The model gets generated but when I test it using the native_client/python/client.py, it outputs only one letter every time.

$ python3 native_client/python/client.py --model …/models/output_graph.pb --audio …/cv-corpus-5.1-2020-06-22/en/clips/common_voice_en_19740376.wav
Loading model from file …/models/output_graph.pb
TensorFlow: v2.2.0-24-g1c1b2b9
DeepSpeech: v0.8.1-0-gfa883eb
Warning: reading entire model file into memory. Transform model file into an mmapped graph to reduce heap usage.
Loaded model in 3.35s.
Running inference.
t
Inference took 9.225s for 7.560s audio file.

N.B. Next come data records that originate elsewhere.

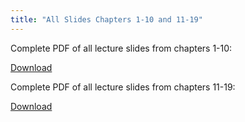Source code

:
 ```yaml
---
title: "All Slides Chapters 1-10 and 11-19"
---
```


<!--more-->

Complete PDF of all lecture slides from chapters 1-10:

[Download](https://drive.google.com/file/d/1jhh2Ddb5xESAC2K3ANGyu6fTG_ALGE7A/view?usp=share_link)

Complete PDF of all lecture slides from chapters 11-19:

[Download](https://github.com/slds-lmu/lecture_sl/blob/main/slides-pdf/lecture_sl.pdf)
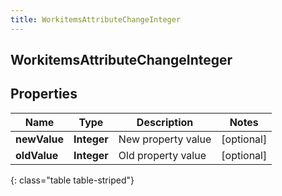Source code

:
 ```yaml
---
title: WorkitemsAttributeChangeInteger
---
```

## WorkitemsAttributeChangeInteger


## Properties

| Name | Type | Description | Notes |
| ------------ | ------------- | ------------- | ------------- |
| **newValue** | <!----><!---->**Integer**<!----> | New property value |  [optional] |
| **oldValue** | <!----><!---->**Integer**<!----> | Old property value |  [optional] |
{: class="table table-striped"}




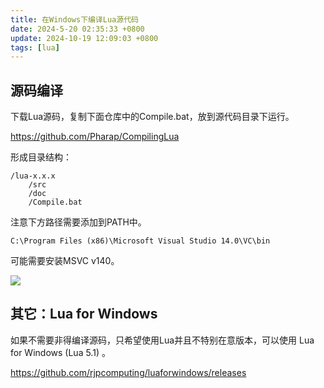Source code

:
 ```yaml
---
title: 在Windows下编译Lua源代码
date: 2024-5-20 02:35:33 +0800
update: 2024-10-19 12:09:03 +0800
tags: [lua]
---
```


## 源码编译

下载Lua源码，复制下面仓库中的Compile.bat，放到源代码目录下运行。

https://github.com/Pharap/CompilingLua

形成目录结构：

```
/lua-x.x.x
    /src
    /doc
    /Compile.bat
```

注意下方路径需要添加到PATH中。

`C:\Program Files (x86)\Microsoft Visual Studio 14.0\VC\bin`

可能需要安装MSVC v140。

![](img/miscs/7.png)

## 其它：Lua for Windows

如果不需要非得编译源码，只希望使用Lua并且不特别在意版本，可以使用 Lua for Windows (Lua 5.1) 。

https://github.com/rjpcomputing/luaforwindows/releases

I have tried changing the learning rate, number of epochs etc. but nothing seems to work.
can someone please help ?
@lissyx

othiele · August 20, 2020, 7:31am

That is few data, don’t expect much, especially on noisy common voice. Use LibriSpeech instead.

Use sth like 0.2-0.4

Tejas_Shah · August 20, 2020, 8:11am

Thanks Olaf. I thought the released model from deepspeech was created from Common Voice samples. With the parameters I have used, can I use it to train on the entire Common Voice dataset (of 140K samples)?
Meanwhile I will try with LibriSpeech.

othiele · August 20, 2020, 8:17am

Read the release notes in detail, much more data is used together with LibriSpeech as dev/gold standard, this should get you better results.